AI crea una nueva proteína brillante, simulando 500 millones de años de evolución: Sciencealert

Sintetizar nuevas proteínas – los bloques de construcción De la vida biológica: es un campo científico de inmenso potencial, y un modelo de IA recientemente desarrollado promete crear instrucciones para nuevas proteínas mucho más allá de las que se encuentran en la naturaleza.


Los científicos en los EE. UU. Han utilizado el Modelo 3 Evolutario 3 (ESM3) para sintetizar una nueva proteína llamada ESMGFP (proteína fluorescente verde), que solo comparte el 58 por ciento de su material con su pariente natural más cercano TAGRFP.


Ese es el equivalente de 500 millones de años de evolución procesados ​​por AI, estima el equipo de investigación, y abre el camino para crear proteínas hechas a medida que pueden diseñarse para usos específicos o desbloquear más funciones de las proteínas existentes.
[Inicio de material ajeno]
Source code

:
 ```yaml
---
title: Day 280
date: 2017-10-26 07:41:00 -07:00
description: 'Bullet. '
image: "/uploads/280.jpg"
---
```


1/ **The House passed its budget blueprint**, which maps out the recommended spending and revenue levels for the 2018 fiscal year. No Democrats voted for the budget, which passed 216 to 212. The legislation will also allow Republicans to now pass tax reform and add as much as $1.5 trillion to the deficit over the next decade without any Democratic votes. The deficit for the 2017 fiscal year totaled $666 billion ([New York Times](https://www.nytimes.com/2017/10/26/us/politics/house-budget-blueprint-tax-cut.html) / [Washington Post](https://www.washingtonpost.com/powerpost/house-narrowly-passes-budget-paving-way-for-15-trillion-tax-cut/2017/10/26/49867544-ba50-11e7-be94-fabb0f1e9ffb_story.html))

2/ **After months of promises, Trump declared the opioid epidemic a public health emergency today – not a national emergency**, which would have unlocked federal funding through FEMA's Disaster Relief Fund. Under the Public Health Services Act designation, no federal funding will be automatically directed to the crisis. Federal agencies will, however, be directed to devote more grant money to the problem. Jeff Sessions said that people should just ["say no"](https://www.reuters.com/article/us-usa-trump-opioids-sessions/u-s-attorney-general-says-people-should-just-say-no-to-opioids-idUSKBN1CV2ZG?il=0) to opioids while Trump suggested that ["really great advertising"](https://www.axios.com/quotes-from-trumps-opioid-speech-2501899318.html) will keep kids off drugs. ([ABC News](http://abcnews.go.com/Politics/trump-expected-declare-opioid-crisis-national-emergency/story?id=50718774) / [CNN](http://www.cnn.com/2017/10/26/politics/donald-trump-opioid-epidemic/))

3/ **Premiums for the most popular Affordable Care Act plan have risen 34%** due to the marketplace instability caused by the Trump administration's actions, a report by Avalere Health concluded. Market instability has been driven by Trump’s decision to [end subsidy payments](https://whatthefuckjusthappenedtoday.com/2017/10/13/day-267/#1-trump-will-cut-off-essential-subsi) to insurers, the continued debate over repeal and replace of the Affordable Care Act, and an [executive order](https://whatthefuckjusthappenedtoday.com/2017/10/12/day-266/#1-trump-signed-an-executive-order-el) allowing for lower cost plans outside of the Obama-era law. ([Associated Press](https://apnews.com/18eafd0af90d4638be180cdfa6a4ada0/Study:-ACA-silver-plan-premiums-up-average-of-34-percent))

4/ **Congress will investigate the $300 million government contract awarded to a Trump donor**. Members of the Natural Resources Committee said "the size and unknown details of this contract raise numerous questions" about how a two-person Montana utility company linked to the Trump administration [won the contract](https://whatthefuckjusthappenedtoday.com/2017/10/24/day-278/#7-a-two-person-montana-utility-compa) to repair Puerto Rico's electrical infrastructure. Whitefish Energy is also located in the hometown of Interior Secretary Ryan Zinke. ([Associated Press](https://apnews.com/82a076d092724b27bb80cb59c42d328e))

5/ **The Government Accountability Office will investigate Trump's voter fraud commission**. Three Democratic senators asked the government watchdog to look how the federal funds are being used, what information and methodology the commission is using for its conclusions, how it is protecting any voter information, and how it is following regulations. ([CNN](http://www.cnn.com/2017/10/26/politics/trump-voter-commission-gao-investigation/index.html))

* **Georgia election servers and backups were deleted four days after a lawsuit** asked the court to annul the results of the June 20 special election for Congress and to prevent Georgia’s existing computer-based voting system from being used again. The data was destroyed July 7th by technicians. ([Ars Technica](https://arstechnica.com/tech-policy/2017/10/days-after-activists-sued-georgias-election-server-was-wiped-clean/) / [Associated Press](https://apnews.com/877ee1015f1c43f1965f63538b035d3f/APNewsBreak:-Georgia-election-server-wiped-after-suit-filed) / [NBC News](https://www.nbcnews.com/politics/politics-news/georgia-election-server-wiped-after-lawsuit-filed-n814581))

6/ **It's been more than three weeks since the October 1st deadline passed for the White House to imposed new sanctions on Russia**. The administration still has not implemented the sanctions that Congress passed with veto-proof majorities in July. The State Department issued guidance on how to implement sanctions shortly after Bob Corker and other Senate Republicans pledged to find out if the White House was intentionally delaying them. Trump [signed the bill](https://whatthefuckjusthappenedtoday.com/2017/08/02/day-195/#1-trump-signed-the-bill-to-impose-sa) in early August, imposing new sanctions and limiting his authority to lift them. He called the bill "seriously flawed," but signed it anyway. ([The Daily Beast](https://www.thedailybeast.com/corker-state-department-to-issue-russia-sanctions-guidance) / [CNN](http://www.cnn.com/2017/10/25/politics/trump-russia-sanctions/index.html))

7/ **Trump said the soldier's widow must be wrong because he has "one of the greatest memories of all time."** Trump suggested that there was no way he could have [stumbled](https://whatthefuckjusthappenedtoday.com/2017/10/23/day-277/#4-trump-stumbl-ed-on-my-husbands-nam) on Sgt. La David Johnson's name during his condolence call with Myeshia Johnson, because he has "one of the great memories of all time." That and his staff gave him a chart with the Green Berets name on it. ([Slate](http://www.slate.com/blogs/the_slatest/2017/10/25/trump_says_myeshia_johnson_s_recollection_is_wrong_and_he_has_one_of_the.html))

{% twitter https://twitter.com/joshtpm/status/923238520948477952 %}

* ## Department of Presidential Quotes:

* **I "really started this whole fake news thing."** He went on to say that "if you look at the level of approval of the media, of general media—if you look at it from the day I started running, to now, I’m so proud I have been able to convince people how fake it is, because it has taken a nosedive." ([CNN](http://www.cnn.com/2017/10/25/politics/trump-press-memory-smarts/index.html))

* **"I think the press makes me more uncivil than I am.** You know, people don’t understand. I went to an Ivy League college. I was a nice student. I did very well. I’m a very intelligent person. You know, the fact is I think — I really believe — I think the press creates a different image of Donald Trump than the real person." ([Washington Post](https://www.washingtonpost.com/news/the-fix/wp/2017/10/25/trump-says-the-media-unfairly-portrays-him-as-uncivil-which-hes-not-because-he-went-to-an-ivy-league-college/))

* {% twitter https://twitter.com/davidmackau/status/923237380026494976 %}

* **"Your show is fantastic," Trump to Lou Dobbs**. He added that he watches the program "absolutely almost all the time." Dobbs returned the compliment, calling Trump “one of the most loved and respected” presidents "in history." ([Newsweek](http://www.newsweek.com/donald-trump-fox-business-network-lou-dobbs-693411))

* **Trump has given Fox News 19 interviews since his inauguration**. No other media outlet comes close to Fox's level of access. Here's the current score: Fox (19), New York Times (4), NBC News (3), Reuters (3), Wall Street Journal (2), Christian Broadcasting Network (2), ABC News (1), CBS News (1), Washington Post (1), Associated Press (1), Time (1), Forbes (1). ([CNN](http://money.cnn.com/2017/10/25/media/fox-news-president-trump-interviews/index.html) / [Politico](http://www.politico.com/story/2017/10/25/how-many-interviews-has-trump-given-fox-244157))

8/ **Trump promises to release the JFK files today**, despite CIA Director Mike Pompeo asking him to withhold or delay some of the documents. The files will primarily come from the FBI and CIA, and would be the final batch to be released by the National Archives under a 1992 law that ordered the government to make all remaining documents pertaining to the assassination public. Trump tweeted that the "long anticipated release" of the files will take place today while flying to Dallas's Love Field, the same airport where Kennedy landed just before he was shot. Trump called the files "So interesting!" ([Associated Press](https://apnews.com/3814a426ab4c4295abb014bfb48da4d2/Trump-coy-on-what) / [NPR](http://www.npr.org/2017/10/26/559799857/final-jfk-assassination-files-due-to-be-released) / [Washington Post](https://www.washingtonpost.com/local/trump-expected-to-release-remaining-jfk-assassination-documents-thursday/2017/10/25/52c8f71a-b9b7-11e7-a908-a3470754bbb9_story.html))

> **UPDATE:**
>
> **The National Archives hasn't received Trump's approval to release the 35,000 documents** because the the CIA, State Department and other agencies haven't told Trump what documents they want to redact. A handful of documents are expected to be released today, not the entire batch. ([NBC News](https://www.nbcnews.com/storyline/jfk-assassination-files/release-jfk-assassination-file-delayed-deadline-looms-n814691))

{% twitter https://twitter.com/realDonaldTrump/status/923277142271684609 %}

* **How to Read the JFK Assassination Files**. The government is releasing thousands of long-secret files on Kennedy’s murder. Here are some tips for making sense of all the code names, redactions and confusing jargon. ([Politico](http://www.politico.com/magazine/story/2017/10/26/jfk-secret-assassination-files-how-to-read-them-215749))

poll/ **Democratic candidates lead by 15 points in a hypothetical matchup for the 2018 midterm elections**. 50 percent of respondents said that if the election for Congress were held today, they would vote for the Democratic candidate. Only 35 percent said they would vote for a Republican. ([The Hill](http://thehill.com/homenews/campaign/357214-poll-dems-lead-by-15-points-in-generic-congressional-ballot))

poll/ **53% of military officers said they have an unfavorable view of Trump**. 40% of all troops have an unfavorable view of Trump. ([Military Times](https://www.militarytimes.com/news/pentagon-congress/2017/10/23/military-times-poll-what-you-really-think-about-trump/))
ESM3 utiliza algoritmos de IA para construir nuevas proteínas a partir de sus datos de entrenamiento. (Escala evolutiva)

“Más de tres mil millones de años de evolución han producido una imagen de biología codificada en el espacio de proteínas naturales”. escribir Los investigadores, dirigidos por Thomas Hayes, fundador de EvolutionaryScale en Nueva York, en su artículo publicado.


“Aquí mostramos que los modelos de lenguaje entrenados a escala en datos evolutivos pueden generar proteínas funcionales que están lejos de las proteínas conocidas”.

ESM3 fue entrenado en impresionantes secuencias de proteínas de 3.15 mil millones (el orden de aminoácidos En una proteína), 236 millones de estructuras de proteínas (sus formas 3D) y 539 millones de anotaciones de proteínas (etiquetas descriptivas).


Al detectar patrones en esos vastos tocadores de datos, el modelo de IA puede comprender lo que funciona y lo que no es en la construcción y funcionamiento de proteínas, de la misma manera que ChatGPT puede componer un nuevo poema que rima después de leer millones de poemas escritos por humanos.


Lo que hace que ESMGFP sea más especial es que funciona: es fluorescente al igual que su relativo TAGRFP. Proteínas fluorescentes darle a algunos organismos oceánicos su brilloy su uso como marcadores tener gran importancia en medicina y biotecnología.


“Elegimos la funcionalidad de la fluorescencia porque es difícil de lograr, fácil de medir y uno de los mecanismos más bellos de la naturaleza”, el equipo escritura.

El modelo de IA crea una nueva proteína que simula 500 millones de años de evolución biológica
Una representación de ESMGFP, una nueva proteína fluorescente verde generada por ESM3 que está distante de otras proteínas fluorescentes que se encuentran en la naturaleza. (Escala evolutiva)

La IA elimina gran parte de la prueba y error en síntesis de proteínasmientras agregamos la capacidad de explorar lejos de las proteínas que conocemos actualmente.


“Las proteínas pueden verse como existentes dentro de un espacio organizado donde cada proteína es vecina por todos los demás que está a un evento mutacional de distancia”, escribir los investigadores. “La estructura de la evolución aparece como una red dentro de este espacio, conectando todas las proteínas por los caminos que la evolución puede tomar entre ellas”.


Para que ocurra la evolución, el equipo dice que cada proteína debe cambiar a la siguiente sin el sistema del cual es parte que pierde su funcionalidad general. Un modelo de lenguaje reconoce las proteínas en este espacio.


Las proteínas diseñadas por ESM3 aún deben validar, sintetizar y probar, lo que lleva tiempo, pero el equipo confía en hacer más progresos aquí. En un futuro no muy lejano podríamos producir proteínas para todo, desde medicamentos hasta biomateriales, solo con algunas indicaciones inteligentes.


“Los modelos de lenguaje de proteínas no funcionan explícitamente dentro de las restricciones físicas de la evolución, sino que pueden construir implícitamente un modelo de la multitud de rutas potenciales que la evolución podría haber seguido”, los investigadores explicar.

La investigación ha sido publicada en Ciencia.